▶ _Saved entries_:
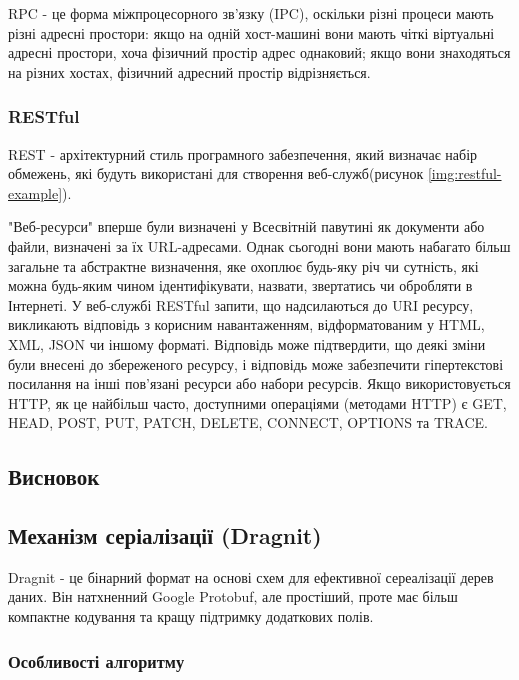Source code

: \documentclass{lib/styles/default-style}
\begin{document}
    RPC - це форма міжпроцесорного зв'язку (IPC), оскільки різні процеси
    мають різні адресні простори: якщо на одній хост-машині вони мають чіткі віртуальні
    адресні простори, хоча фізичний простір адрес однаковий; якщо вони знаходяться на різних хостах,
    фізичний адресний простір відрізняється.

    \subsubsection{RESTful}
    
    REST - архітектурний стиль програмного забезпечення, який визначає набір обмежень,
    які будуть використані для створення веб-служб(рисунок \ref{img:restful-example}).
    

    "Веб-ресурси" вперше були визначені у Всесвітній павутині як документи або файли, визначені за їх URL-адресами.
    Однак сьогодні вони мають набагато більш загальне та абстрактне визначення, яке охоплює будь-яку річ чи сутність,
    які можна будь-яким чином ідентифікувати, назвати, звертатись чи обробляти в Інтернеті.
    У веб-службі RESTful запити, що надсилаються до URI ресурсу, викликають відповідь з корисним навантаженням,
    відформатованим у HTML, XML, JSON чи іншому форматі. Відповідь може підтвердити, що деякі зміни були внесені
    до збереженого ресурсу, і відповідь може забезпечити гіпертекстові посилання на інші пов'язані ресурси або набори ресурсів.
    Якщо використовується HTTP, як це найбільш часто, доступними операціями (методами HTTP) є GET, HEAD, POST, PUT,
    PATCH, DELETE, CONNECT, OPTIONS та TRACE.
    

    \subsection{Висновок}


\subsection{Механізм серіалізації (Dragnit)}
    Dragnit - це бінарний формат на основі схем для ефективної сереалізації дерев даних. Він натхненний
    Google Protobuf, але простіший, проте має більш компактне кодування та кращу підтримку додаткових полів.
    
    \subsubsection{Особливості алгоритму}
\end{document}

▶ _WHAT IS BEING ASKED_:
If a line in the data holds the string "вони", copy that line.

▶ _RESULT_:
    мають різні адресні простори: якщо на одній хост-машині вони мають чіткі віртуальні
    адресні простори, хоча фізичний простір адрес однаковий; якщо вони знаходяться на різних хостах,
    Однак сьогодні вони мають набагато більш загальне та абстрактне визначення, яке охоплює будь-яку річ чи сутність,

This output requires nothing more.